PROVIDED RECORDS:

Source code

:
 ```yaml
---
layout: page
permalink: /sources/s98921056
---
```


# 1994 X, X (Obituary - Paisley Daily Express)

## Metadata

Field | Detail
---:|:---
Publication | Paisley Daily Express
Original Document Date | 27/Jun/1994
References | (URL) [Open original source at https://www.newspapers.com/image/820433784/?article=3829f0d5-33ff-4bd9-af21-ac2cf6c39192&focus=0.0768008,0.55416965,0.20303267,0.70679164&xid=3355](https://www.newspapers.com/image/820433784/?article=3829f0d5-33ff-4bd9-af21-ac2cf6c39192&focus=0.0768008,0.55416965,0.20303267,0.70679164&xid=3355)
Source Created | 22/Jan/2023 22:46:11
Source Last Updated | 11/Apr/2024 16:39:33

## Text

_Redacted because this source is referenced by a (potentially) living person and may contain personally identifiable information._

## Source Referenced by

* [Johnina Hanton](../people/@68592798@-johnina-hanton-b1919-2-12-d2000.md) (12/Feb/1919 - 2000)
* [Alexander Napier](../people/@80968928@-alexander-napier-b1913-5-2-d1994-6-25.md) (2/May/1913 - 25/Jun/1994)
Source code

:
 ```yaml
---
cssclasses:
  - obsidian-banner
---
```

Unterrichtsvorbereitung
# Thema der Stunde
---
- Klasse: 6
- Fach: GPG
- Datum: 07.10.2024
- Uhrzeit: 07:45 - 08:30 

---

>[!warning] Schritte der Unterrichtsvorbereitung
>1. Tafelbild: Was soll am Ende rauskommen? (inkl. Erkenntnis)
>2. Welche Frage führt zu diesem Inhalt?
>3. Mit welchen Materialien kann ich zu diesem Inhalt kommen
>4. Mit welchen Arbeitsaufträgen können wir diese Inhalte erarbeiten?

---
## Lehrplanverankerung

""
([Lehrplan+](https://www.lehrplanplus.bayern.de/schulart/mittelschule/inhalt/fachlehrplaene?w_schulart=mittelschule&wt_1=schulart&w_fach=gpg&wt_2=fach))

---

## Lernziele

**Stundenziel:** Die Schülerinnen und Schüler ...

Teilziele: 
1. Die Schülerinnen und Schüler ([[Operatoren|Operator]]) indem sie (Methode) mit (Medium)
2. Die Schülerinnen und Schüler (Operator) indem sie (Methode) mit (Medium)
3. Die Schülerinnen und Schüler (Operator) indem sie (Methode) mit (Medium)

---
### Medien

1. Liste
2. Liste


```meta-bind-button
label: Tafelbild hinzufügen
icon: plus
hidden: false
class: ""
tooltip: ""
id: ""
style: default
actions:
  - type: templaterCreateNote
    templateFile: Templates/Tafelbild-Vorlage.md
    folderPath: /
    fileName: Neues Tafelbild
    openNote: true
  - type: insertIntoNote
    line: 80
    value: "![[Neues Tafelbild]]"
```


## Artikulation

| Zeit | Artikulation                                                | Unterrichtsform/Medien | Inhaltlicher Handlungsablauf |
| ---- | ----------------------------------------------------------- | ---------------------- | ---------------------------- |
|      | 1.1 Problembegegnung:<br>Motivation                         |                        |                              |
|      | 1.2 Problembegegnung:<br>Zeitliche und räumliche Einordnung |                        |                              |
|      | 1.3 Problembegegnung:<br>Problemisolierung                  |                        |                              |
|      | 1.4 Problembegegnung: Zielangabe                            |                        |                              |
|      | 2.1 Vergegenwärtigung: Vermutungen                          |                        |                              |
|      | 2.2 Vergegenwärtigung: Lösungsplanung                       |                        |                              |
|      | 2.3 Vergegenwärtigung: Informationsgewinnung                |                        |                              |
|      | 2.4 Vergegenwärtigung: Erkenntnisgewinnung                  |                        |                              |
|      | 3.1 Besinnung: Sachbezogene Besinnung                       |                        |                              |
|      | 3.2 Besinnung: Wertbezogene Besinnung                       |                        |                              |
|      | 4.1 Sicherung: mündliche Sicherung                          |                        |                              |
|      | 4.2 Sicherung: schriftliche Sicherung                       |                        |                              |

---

WHAT IS BEING ASKED:
Every line of the entries that includes "Schülerinnen" must be copied into the answer.

OUTPUT BELOW:
**Stundenziel:** Die Schülerinnen und Schüler ...
1. Die Schülerinnen und Schüler ([[Operatoren|Operator]]) indem sie (Methode) mit (Medium)
2. Die Schülerinnen und Schüler (Operator) indem sie (Methode) mit (Medium)
3. Die Schülerinnen und Schüler (Operator) indem sie (Methode) mit (Medium)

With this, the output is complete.